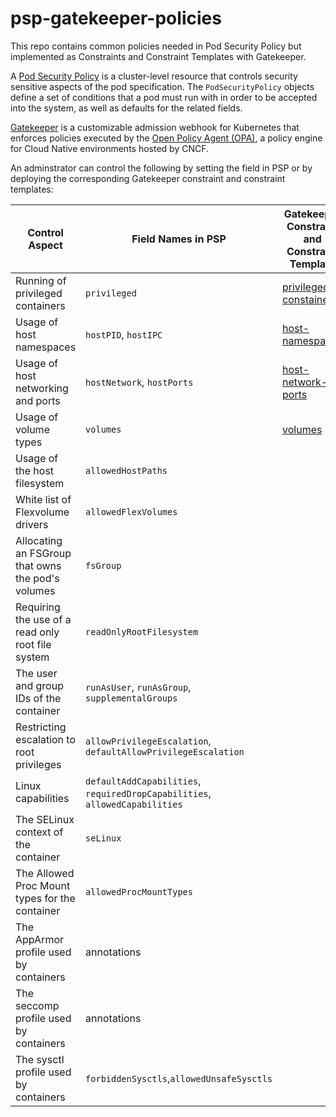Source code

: # psp-gatekeeper-policies
This repo contains common policies needed in Pod Security Policy but implemented as Constraints and Constraint Templates with Gatekeeper.

A [Pod Security Policy](https://kubernetes.io/docs/concepts/policy/pod-security-policy/) is a cluster-level resource that controls security
sensitive aspects of the pod specification. The `PodSecurityPolicy` objects define a set of conditions that a pod must run with in order to be accepted into
the system, as well as defaults for the related fields.

[Gatekeeper](https://github.com/open-policy-agent/gatekeepe) is a customizable admission webhook for Kubernetes that enforces policies executed by the [Open Policy Agent (OPA)](https://www.openpolicyagent.org), a policy engine for Cloud Native environments hosted by CNCF.

An adminstrator can control the following by setting the field in PSP or by deploying the corresponding Gatekeeper constraint and constraint templates:

| Control Aspect                                      | Field Names in PSP                          | Gatekeeper Constraint and Constraint Template     |
| ----------------------------------------------------| ------------------------------------------- | ------------------------------------------------- |
| Running of privileged containers                    | `privileged`                                | [privileged-constainers](privileged-constainers)  |
| Usage of host namespaces                            | `hostPID`, `hostIPC`                        | [host-namespaces](host-namespaces)                |
| Usage of host networking and ports                  | `hostNetwork`, `hostPorts`                  | [host-network-ports](host-network-ports)          |
| Usage of volume types                               | `volumes`                                   | [volumes](volumes)                                |
| Usage of the host filesystem                        | `allowedHostPaths`                          |
| White list of Flexvolume drivers                    | `allowedFlexVolumes`                        |
| Allocating an FSGroup that owns the pod's volumes   | `fsGroup`                                   |
| Requiring the use of a read only root file system   | `readOnlyRootFilesystem`                    |
| The user and group IDs of the container             | `runAsUser`, `runAsGroup`, `supplementalGroups` |
| Restricting escalation to root privileges           | `allowPrivilegeEscalation`, `defaultAllowPrivilegeEscalation` |
| Linux capabilities                                  | `defaultAddCapabilities`, `requiredDropCapabilities`, `allowedCapabilities` |
| The SELinux context of the container                | `seLinux`                                   |
| The Allowed Proc Mount types for the container      | `allowedProcMountTypes`                     |
| The AppArmor profile used by containers             | annotations                                 |
| The seccomp profile used by containers              | annotations                                 |
| The sysctl profile used by containers               | `forbiddenSysctls`,`allowedUnsafeSysctls`   |                  |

**Exercise directions:** Could you restate the material word for word, skipping any pictures it holds?

**Task result:**
Source code

: # psp-gatekeeper-policies
This repo contains common policies needed in Pod Security Policy but implemented as Constraints and Constraint Templates with Gatekeeper.

A [Pod Security Policy](https://kubernetes.io/docs/concepts/policy/pod-security-policy/) is a cluster-level resource that controls security
sensitive aspects of the pod specification. The `PodSecurityPolicy` objects define a set of conditions that a pod must run with in order to be accepted into
the system, as well as defaults for the related fields.

[Gatekeeper](https://github.com/open-policy-agent/gatekeepe) is a customizable admission webhook for Kubernetes that enforces policies executed by the [Open Policy Agent (OPA)](https://www.openpolicyagent.org), a policy engine for Cloud Native environments hosted by CNCF.

An adminstrator can control the following by setting the field in PSP or by deploying the corresponding Gatekeeper constraint and constraint templates:

| Control Aspect                                      | Field Names in PSP                          | Gatekeeper Constraint and Constraint Template     |
| ----------------------------------------------------| ------------------------------------------- | ------------------------------------------------- |
| Running of privileged containers                    | `privileged`                                | [privileged-constainers](privileged-constainers)  |
| Usage of host namespaces                            | `hostPID`, `hostIPC`                        | [host-namespaces](host-namespaces)                |
| Usage of host networking and ports                  | `hostNetwork`, `hostPorts`                  | [host-network-ports](host-network-ports)          |
| Usage of volume types                               | `volumes`                                   | [volumes](volumes)                                |
| Usage of the host filesystem                        | `allowedHostPaths`                          |
| White list of Flexvolume drivers                    | `allowedFlexVolumes`                        |
| Allocating an FSGroup that owns the pod's volumes   | `fsGroup`                                   |
| Requiring the use of a read only root file system   | `readOnlyRootFilesystem`                    |
| The user and group IDs of the container             | `runAsUser`, `runAsGroup`, `supplementalGroups` |
| Restricting escalation to root privileges           | `allowPrivilegeEscalation`, `defaultAllowPrivilegeEscalation` |
| Linux capabilities                                  | `defaultAddCapabilities`, `requiredDropCapabilities`, `allowedCapabilities` |
| The SELinux context of the container                | `seLinux`                                   |
| The Allowed Proc Mount types for the container      | `allowedProcMountTypes`                     |
| The AppArmor profile used by containers             | annotations                                 |
| The seccomp profile used by containers              | annotations                                 |
| The sysctl profile used by containers               | `forbiddenSysctls`,`allowedUnsafeSysctls`   |                  |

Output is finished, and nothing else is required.